= Social trading =

Form of investing

Social trading is a form of investing that allows investors to observe the trading behavior of their peers and expert traders. The primary objective is to follow their investment strategies using copy trading or mirror trading. Social trading requires little or no knowledge about financial markets.

==History==
One of the first social trading platforms was Collective2] which began offering a social trading functionality to retail traders as early as 2003 (preceding ZuluTrade by four years). In 2010, social trading started to achieve a greater degree of mainstream appeal with eToro, followed by Wikifolio in 2012. Europe-based NAGA, listed on Frankfurt Stock Exchange since 2017, claims more than EUR 27 billion was traded on its platform in the second half of 2019. Some of the other contemporary social trading platforms and tech providers are Trading Motion, Brokeree Solutions, iSystems, and FX Junction, among others.

===Research===

MIT Computer Scientist and researcher Yaniv Altshuler described social trading networks as complex adaptive systems, and in his 2014 research on eToro's OpenBook, wrote that "Having the inherent ability to share ideas and information between each others, OpenBook's users are given a new source of information they can use in order to enhance their trading performance. As the users are not playing against each other but rather – against the market, this situation becomes a non zero-sum game, hence incentivizing the users to share as much information as possible." His paper concludes that "social trading provides much better opportunities for profiting compared with individual trading," but that users make "excellent but sometimes not optimal decisions in selecting experts when they can see others' choices."

A 2015 World Economic Forum report described social trading networks as disruptors, which "have emerged to provide low-cost, sophisticated alternatives to traditional wealth managers. These solutions cater to a broader customer base and empower customers to have more control of their wealth management," and "pose a tangible threat to the traditional practices of the wealth management industry".

Economist Nouriel Roubini's thinktank predicted in 2016 that "newer forms of investment, such as socially responsible investments and social trading will bring some of the largest industry growth in the coming years."

A 2017 St. John's University study found that 'leader' traders, or those with followers, are more susceptible to the disposition effect than investors that are not being followed by any other traders, with the authors suggesting the observation may be explained by "leaders feeling responsible towards their followers and an urge to not let them down, by fear of losing followers when admitting a bad investment decision and signaling confidence in their initial investment choice, or by an attempt of newly appointed leaders to manage their self-image."

Social trading may potentially also change how much risk investors take. A recent experimental study argues that merely providing information on the success of others may lead to a significant increase in risk taking. This increase in risk taking may even be larger when subjects are provided with the option to directly copy others.

== Characteristics ==
Social trading is an alternative way of analyzing financial data by looking at what other traders are doing and comparing and copying their techniques and strategies. Prior to the advent of social trading, investors and traders were relying on fundamental or technical analysis to form their investment decisions. Using social trading investors and traders could integrate into their investment decision-process social indicators from trading data-feeds of other traders. Social trading platforms or networks can be considered a subcategory of social networking services.
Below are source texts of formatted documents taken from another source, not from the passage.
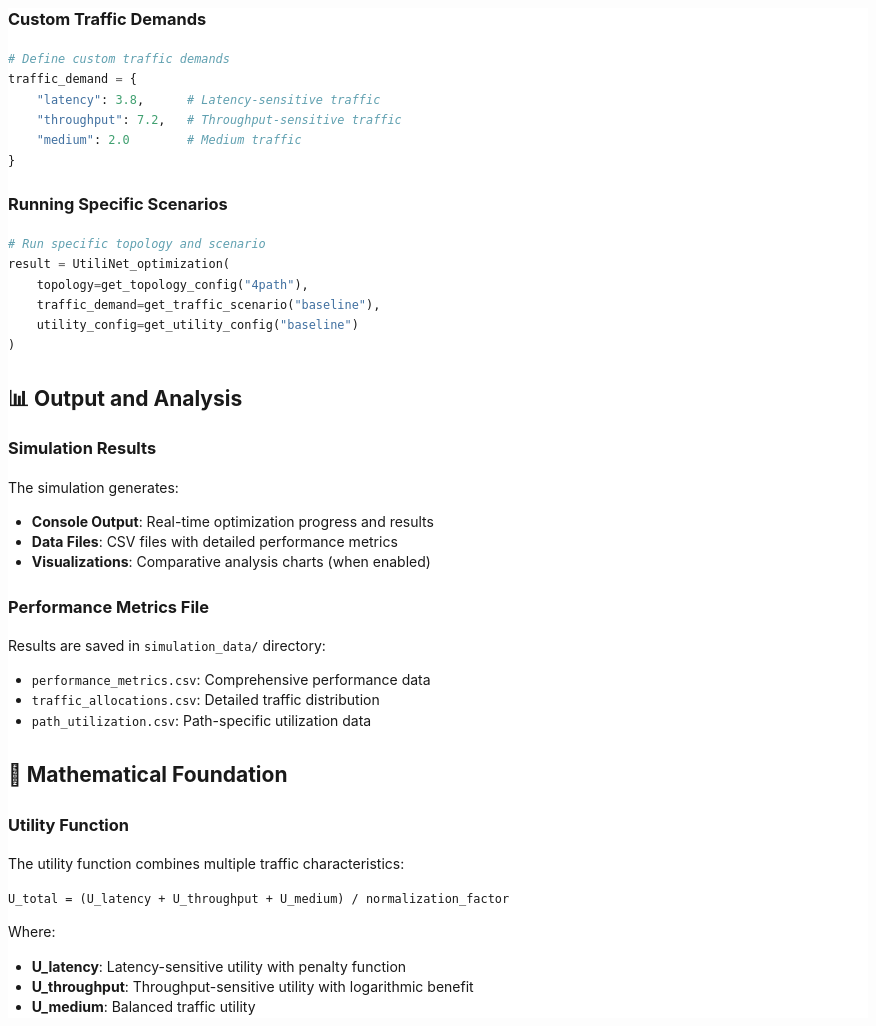 ### Custom Traffic Demands

```python
# Define custom traffic demands
traffic_demand = {
    "latency": 3.8,      # Latency-sensitive traffic
    "throughput": 7.2,   # Throughput-sensitive traffic
    "medium": 2.0        # Medium traffic
}
```

### Running Specific Scenarios

```python
# Run specific topology and scenario
result = UtiliNet_optimization(
    topology=get_topology_config("4path"),
    traffic_demand=get_traffic_scenario("baseline"),
    utility_config=get_utility_config("baseline")
)
```

## 📊 Output and Analysis

### Simulation Results

The simulation generates:
- **Console Output**: Real-time optimization progress and results
- **Data Files**: CSV files with detailed performance metrics
- **Visualizations**: Comparative analysis charts (when enabled)

### Performance Metrics File

Results are saved in `simulation_data/` directory:
- `performance_metrics.csv`: Comprehensive performance data
- `traffic_allocations.csv`: Detailed traffic distribution
- `path_utilization.csv`: Path-specific utilization data

## 🔬 Mathematical Foundation

### Utility Function

The utility function combines multiple traffic characteristics:

```
U_total = (U_latency + U_throughput + U_medium) / normalization_factor
```

Where:
- **U_latency**: Latency-sensitive utility with penalty function
- **U_throughput**: Throughput-sensitive utility with logarithmic benefit
- **U_medium**: Balanced traffic utility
Social trading allows traders to trade online with the help of others and some have claimed shortens the learning curve from novice to experienced trader. Traders can interact with others, watch others take trades, then duplicate their trades and learn what prompted the top performer to take a trade in the first place. By copying trades, traders can learn which strategies work and which do not work. Social trading is used to do speculation; in the moral context speculative practices are considered negatively and to be avoided by each individual. who conversely should maintain a long-term horizon avoiding any types of short term speculation.

Social Media has permeated the trading world such that two main types of trading has evolved:

Traditional Trades
- Single (or non-social) trade: Trader A places a normal trade by himself or herself; This can by manual or automated
Social Trading

There are two main types of social trading:
- Copy trade: Trader A places exactly the same trade as trader B's one single trade; (iii)
- Mirror trade: Trader A automatically executes trader B's every single trade, i.e., trader A follows exactly trader B's trading activities.
Other variations offered on some platforms allow users to copy another trader's portfolio (copy portfolio), and follow a trader's dividends (copy dividends), where whenever a followed trader withdraws money from his or her account, a proportional amount of money will be withdrawn from the balance of their follower, in real time.

===Key features===
- Information flow: Unencumbered access to information is important in financial markets and that makes the free exchange of information of interest to small scale as well as individual investors.
- Cooperative trading: Social trading offers traders the opportunity to work together in trading teams which can trade the markets collaboratively, whether by pooling funds, dividing research or through sharing information.
- Monetization: As with social networks in the broader sense, monetization strategies are not always clear. As with social networks in general, it is possible, however, that the long-term worth of such websites may come from the variety and depth of data about their users which their active communities are likely to generate.
- Transparency: Social trading platforms reveal traders' performance stats, open and past positions, and market sentiment, giving members complete information to assess the credibility of the contributors they follow on the platform.